____ SUPPLIED RECORDS

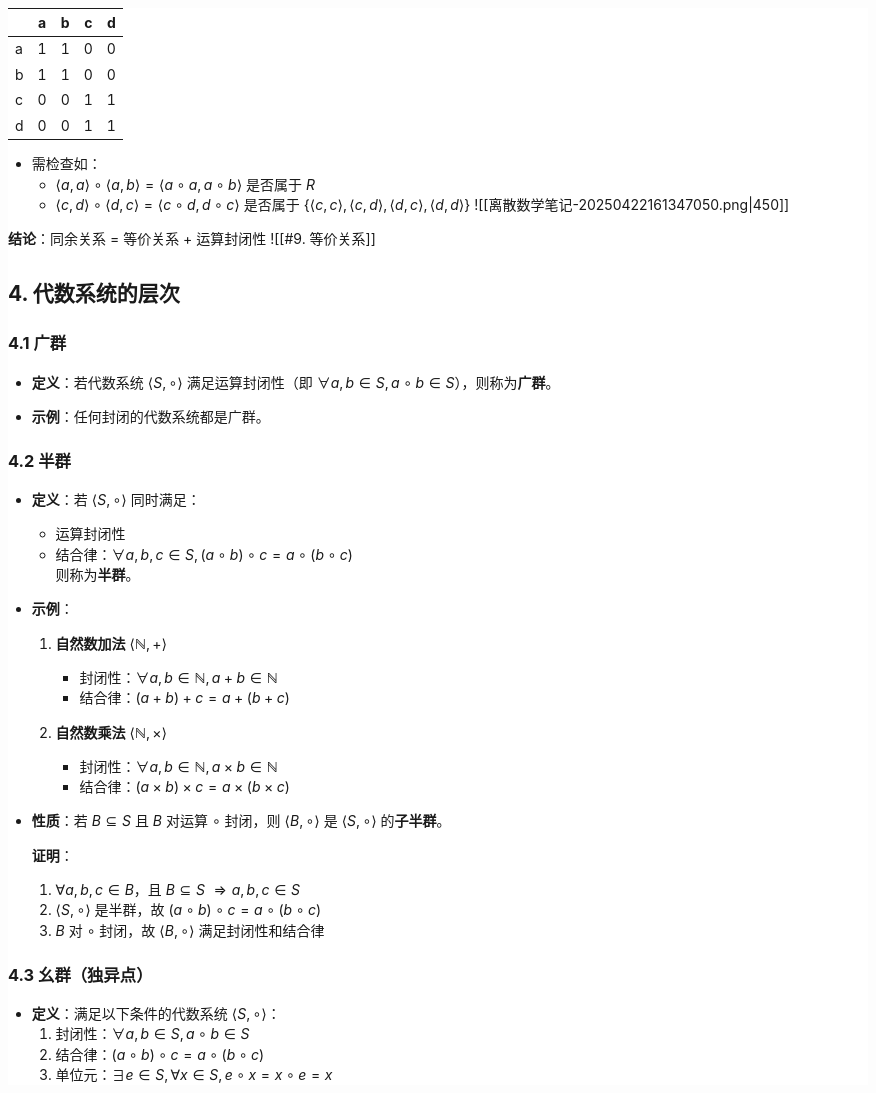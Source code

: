 |     | a   | b   | c   | d   |
| --- | --- | --- | --- | --- |
| a   | 1   | 1   | 0   | 0   |
| b   | 1   | 1   | 0   | 0   |
| c   | 0   | 0   | 1   | 1   |
| d   | 0   | 0   | 1   | 1   |
- 需检查如：
  - $\langle a,a \rangle \circ \langle a,b \rangle = \langle a \circ a, a \circ b \rangle$ 是否属于 $R$
  - $\langle c,d \rangle \circ \langle d,c \rangle = \langle c \circ d, d \circ c \rangle$ 是否属于 $\{\langle c,c \rangle, \langle c,d \rangle, \langle d,c \rangle, \langle d,d \rangle\}$
  ![[离散数学笔记-20250422161347050.png|450]]

**结论**：同余关系 = 等价关系 + 运算封闭性
![[#9. 等价关系]]
## 4. 代数系统的层次

### 4.1 广群
- **定义**：若代数系统 $\langle S, \circ \rangle$ 满足运算封闭性（即 $\forall a,b \in S, a \circ b \in S$），则称为**广群**。

- **示例**：任何封闭的代数系统都是广群。

### 4.2 半群
- **定义**：若 $\langle S, \circ \rangle$ 同时满足：
  - 运算封闭性
  - 结合律：$\forall a,b,c \in S, (a \circ b) \circ c = a \circ (b \circ c)$  
  则称为**半群**。

- **示例**：
  1. **自然数加法** $\langle \mathbb{N}, + \rangle$
     - 封闭性：$\forall a,b \in \mathbb{N}, a + b \in \mathbb{N}$
     - 结合律：$(a + b) + c = a + (b + c)$
  
  2. **自然数乘法** $\langle \mathbb{N}, \times \rangle$
     - 封闭性：$\forall a,b \in \mathbb{N}, a \times b \in \mathbb{N}$
     - 结合律：$(a \times b) \times c = a \times (b \times c)$

- **性质**：若 $B \subseteq S$ 且 $B$ 对运算 $\circ$ 封闭，则 $\langle B, \circ \rangle$ 是 $\langle S, \circ \rangle$ 的**子半群**。
  
  **证明**：
  1. $\forall a, b, c \in B$，且 $B \subseteq S$ $\Rightarrow a, b, c \in S$
  2. $\langle S, \circ \rangle$ 是半群，故 $(a \circ b) \circ c = a \circ (b \circ c)$
  3. $B$ 对 $\circ$ 封闭，故 $\langle B, \circ \rangle$ 满足封闭性和结合律

### 4.3 幺群（独异点）
- **定义**：满足以下条件的代数系统 $\langle S, \circ \rangle$：
  1. 封闭性：$\forall a,b \in S, a \circ b \in S$
  2. 结合律：$(a \circ b) \circ c = a \circ (b \circ c)$
  3. 单位元：$\exists e \in S, \forall x \in S, e \circ x = x \circ e = x$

________

Please reproduce exactly and only the lines from the first line of the records through the line containing "- $\langle a,a", both included, omitting any pictures.

Source code

: |     | a   | b   | c   | d   |
| --- | --- | --- | --- | --- |
| a   | 1   | 1   | 0   | 0   |
| b   | 1   | 1   | 0   | 0   |
| c   | 0   | 0   | 1   | 1   |
| d   | 0   | 0   | 1   | 1   |
- 需检查如：
  - $\langle a,a \rangle \circ \langle a,b \rangle = \langle a \circ a, a \circ b \rangle$ 是否属于 $R$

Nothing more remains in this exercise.